Material for this exercise
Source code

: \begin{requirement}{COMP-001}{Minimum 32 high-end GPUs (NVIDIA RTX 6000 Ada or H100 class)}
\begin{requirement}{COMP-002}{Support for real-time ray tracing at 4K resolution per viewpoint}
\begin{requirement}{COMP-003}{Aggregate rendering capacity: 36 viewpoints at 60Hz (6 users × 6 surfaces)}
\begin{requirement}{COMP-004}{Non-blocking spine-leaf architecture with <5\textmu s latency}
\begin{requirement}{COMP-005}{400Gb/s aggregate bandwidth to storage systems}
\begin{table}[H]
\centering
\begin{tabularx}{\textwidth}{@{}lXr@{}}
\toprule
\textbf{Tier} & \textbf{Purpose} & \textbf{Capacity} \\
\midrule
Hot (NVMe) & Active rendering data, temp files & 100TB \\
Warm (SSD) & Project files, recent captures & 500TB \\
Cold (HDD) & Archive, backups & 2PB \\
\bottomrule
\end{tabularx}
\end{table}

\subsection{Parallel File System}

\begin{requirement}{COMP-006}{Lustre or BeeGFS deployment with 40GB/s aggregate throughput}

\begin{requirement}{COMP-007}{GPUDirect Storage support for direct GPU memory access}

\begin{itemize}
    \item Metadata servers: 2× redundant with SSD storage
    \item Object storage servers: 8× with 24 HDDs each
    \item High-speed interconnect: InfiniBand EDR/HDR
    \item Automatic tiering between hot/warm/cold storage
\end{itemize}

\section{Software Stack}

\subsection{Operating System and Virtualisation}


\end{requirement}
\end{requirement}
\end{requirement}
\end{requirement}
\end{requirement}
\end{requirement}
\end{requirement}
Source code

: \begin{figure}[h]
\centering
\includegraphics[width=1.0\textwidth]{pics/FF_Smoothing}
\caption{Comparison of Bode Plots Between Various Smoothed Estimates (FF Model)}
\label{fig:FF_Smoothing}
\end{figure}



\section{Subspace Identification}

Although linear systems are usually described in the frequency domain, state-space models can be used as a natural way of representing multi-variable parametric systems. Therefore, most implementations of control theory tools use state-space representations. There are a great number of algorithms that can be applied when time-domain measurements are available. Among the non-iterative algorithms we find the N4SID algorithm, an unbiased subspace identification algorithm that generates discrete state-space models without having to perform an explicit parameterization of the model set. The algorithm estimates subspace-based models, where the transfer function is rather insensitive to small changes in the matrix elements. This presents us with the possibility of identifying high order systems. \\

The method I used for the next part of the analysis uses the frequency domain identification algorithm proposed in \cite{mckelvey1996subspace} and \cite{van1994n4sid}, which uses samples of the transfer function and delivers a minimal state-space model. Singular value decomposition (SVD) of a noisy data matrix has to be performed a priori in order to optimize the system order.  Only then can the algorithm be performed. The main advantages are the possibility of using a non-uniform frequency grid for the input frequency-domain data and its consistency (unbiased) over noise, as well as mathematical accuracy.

Task prompt
Having output the line that contains "with SSD storage", stop. Every line before it, back to the first line of the data, must be reproduced exactly.

Answer to this task
Source code

: \begin{requirement}{COMP-001}{Minimum 32 high-end GPUs (NVIDIA RTX 6000 Ada or H100 class)}
\begin{requirement}{COMP-002}{Support for real-time ray tracing at 4K resolution per viewpoint}
\begin{requirement}{COMP-003}{Aggregate rendering capacity: 36 viewpoints at 60Hz (6 users × 6 surfaces)}
\begin{requirement}{COMP-004}{Non-blocking spine-leaf architecture with <5\textmu s latency}
\begin{requirement}{COMP-005}{400Gb/s aggregate bandwidth to storage systems}
\begin{table}[H]
\centering
\begin{tabularx}{\textwidth}{@{}lXr@{}}
\toprule
\textbf{Tier} & \textbf{Purpose} & \textbf{Capacity} \\
\midrule
Hot (NVMe) & Active rendering data, temp files & 100TB \\
Warm (SSD) & Project files, recent captures & 500TB \\
Cold (HDD) & Archive, backups & 2PB \\
\bottomrule
\end{tabularx}
\end{table}

\subsection{Parallel File System}

\begin{requirement}{COMP-006}{Lustre or BeeGFS deployment with 40GB/s aggregate throughput}

\begin{requirement}{COMP-007}{GPUDirect Storage support for direct GPU memory access}

\begin{itemize}
    \item Metadata servers: 2× redundant with SSD storage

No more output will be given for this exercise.